Begin at the line containing "### 1. Milkyway Reference Libraries" in the entries below and end at the line containing "to each technology"; transcribe that range exactly and nothing outside it.

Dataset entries
----------------
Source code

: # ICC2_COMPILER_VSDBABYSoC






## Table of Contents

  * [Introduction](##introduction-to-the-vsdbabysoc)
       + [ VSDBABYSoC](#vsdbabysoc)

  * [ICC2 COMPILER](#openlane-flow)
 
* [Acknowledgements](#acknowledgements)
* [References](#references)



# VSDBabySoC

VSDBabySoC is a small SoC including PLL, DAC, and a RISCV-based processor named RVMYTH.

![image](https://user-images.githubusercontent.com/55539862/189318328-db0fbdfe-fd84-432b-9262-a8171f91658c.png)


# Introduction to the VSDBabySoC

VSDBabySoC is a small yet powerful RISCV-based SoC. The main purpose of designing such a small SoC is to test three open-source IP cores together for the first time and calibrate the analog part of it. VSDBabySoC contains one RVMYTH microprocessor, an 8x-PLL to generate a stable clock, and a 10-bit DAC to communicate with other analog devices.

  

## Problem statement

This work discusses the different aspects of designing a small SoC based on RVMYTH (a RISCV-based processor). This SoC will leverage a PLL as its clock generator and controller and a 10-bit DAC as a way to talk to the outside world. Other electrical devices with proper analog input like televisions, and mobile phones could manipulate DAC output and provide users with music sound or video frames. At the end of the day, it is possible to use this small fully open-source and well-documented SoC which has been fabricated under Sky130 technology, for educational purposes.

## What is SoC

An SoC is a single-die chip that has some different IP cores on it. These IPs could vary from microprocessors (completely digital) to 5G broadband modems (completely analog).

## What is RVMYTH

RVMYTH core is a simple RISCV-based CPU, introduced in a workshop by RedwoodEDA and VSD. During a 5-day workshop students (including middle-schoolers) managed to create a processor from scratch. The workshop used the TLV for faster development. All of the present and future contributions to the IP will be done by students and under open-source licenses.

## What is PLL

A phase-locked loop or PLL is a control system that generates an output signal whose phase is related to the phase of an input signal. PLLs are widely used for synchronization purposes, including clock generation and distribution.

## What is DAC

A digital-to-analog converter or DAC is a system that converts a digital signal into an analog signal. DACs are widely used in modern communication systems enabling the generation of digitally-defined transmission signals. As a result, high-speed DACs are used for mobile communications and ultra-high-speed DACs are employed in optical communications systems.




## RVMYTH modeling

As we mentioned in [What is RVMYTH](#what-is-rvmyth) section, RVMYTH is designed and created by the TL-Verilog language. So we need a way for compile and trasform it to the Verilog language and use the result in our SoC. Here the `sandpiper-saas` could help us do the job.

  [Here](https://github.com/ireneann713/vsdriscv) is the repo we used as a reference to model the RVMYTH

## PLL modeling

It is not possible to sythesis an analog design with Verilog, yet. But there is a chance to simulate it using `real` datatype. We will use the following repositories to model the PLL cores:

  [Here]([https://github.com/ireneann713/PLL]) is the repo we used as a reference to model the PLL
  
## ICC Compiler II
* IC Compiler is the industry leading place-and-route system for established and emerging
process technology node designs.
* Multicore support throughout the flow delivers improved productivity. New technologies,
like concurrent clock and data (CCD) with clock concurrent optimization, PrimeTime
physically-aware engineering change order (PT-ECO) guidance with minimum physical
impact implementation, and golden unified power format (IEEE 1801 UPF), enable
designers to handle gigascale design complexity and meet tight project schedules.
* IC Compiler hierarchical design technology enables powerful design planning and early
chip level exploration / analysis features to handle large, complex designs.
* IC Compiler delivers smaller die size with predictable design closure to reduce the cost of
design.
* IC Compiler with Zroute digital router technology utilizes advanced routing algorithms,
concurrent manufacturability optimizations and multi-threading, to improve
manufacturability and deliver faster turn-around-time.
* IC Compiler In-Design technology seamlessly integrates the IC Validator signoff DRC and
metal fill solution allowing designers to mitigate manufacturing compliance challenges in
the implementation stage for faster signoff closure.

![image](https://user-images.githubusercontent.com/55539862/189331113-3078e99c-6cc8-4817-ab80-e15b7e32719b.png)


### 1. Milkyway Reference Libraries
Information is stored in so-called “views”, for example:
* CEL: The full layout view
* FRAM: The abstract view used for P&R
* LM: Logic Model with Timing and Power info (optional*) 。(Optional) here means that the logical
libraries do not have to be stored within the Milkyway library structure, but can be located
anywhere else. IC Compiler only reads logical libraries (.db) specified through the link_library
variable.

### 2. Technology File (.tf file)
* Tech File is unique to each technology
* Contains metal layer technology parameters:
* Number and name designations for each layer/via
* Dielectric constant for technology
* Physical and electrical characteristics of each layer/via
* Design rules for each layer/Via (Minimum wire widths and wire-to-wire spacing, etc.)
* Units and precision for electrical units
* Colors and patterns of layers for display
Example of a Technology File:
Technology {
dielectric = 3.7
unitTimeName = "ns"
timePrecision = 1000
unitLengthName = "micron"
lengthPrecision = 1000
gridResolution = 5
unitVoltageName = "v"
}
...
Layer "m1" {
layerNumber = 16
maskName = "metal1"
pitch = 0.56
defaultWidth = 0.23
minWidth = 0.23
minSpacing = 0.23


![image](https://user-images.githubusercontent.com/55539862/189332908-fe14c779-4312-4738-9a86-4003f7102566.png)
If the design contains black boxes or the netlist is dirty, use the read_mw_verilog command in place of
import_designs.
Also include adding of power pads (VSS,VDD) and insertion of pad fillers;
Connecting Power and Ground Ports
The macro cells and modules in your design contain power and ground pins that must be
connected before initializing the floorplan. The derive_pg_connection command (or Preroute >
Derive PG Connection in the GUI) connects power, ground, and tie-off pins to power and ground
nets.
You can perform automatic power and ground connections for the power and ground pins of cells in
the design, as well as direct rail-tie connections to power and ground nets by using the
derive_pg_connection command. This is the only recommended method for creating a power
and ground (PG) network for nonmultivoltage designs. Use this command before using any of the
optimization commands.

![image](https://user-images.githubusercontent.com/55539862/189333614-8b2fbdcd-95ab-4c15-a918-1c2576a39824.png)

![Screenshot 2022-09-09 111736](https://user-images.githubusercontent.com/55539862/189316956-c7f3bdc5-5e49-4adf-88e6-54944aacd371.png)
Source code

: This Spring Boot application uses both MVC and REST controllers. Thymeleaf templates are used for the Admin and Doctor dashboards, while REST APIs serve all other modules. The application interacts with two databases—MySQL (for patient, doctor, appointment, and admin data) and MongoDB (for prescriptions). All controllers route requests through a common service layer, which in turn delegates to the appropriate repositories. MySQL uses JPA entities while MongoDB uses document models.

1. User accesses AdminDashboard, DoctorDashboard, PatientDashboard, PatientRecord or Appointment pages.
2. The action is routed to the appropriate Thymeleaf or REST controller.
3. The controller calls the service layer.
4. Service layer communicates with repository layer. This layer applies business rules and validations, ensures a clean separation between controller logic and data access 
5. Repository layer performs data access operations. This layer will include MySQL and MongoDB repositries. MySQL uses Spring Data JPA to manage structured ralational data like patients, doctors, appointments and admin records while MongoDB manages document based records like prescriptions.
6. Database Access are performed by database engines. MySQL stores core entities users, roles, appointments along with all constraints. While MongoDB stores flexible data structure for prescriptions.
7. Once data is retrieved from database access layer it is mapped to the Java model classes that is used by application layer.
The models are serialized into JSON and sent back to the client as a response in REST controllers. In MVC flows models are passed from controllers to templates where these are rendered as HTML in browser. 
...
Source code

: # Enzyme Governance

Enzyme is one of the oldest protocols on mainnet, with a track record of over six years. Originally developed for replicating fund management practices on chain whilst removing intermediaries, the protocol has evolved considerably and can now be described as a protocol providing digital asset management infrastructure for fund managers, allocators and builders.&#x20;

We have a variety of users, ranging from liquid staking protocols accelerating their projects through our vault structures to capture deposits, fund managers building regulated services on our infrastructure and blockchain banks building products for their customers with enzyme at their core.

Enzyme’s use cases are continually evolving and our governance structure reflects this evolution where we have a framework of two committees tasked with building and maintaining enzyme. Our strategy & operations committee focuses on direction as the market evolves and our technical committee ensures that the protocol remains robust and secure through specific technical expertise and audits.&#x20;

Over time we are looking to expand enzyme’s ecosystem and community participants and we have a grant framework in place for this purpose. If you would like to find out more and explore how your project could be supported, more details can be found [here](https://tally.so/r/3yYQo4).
----------------
_Completed task_.
### 1. Milkyway Reference Libraries
Information is stored in so-called “views”, for example:
* CEL: The full layout view
* FRAM: The abstract view used for P&R
* LM: Logic Model with Timing and Power info (optional*) 。(Optional) here means that the logical
libraries do not have to be stored within the Milkyway library structure, but can be located
anywhere else. IC Compiler only reads logical libraries (.db) specified through the link_library
variable.

### 2. Technology File (.tf file)
* Tech File is unique to each technology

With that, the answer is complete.